Praktik naturalisasi sejatinya tidak hal baru di sepak bola di area Asia Tenggara. Selain Indonesia sendiri, ada sebagian negara lain yang juga melakukan hal serupa, tak terkecuali Malaysia.
Kendati begitu, ternyata ada sebagian perbedaan menarik antara pemain naturalisasi Indonesia lalu Malaysia. Berikut ini ulasannya.
Perbedaan Pemain Naturalisasi Timnas Indonesia kemudian Malaysia
1. Kualitas
Perbedaan pertama bisa jadi dilihat di segi kualitas. Hal ini disampaikan sendiri oleh mantan pembimbing Timnas Malaysia, Ong Kim Swee.
Pada sebuah kesempatan, ia memuji kualitas pemain keturunan Indonesia yang tersebut dianggap cukup kompeten. Salah satu alasan pendukungnya adalah para pemain itu bermain pada kompetisi Eropa.

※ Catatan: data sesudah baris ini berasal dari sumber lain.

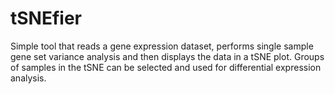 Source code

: # tSNEfier
Simple tool that reads a gene expression dataset, performs single sample gene
set variance analysis and then displays the data in a tSNE plot. Groups of samples
in the tSNE can be selected and used for differential expression analysis.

Bahkan, nama seperti Jay Idzes musim ini telah lama tampil di tempat Serie A sama-sama Venezia. Tak mampu dipungkiri, kedatangan merekan jelas mengakibatkan angin positif bagi performa Timnas Indonesia.
Lebih jauh, Ong Kim Swee membandingkannya dengan pemain naturalisasi Malaya yang mana kebanyakan merumput di dalam di negeri. Sekalipun ada yang mana abroad, cuma segelintir seperti Dion Cools yang dimaksud belaka bermain di dalam Turnamen Thailand.
“Maupun dia (pemain Keturunan Indonesia) bermain di dalam Divisi II di area Eropa itu merupakan liga yang mana cukup kompetitif kemudian dia Bermain dalam kompetisi yang dimaksud berkualitas. Sebaliknya di dalam negara kita, pemain Keturunan kita cuma main di area kompetisi lokal. Apakah itu membantu?,” ucap Ong Kim Swee seperti dikutipkan dari kanal YouTube Harimau Malaya, Awal Minggu (9/592024).
2. Darah keturunan
Saat ini, pemain naturalisasi di dalam skuad Garuda hampir semuanya memiliki darah keturunan Indonesia. Kondisi yang dimaksud selaras dengan pencarian pemain yang digunakan memang sebenarnya dikhususkan PSSI bagi pesepak bola keturunan Indonesia pada luar negeri.
Sementara untuk Timnas Malaysia, merekan dikenal lebih lanjut ‘suka’ naturalisasi pemain asing yang digunakan tampil apik di tempat liga lokalnya. Meski bukan semuanya, ada banyak nama terkenal seperti Endrick dos Santos (Brasil), Mohamadou Sumareh (Gambia) hingga Romel Morales (Kolombia).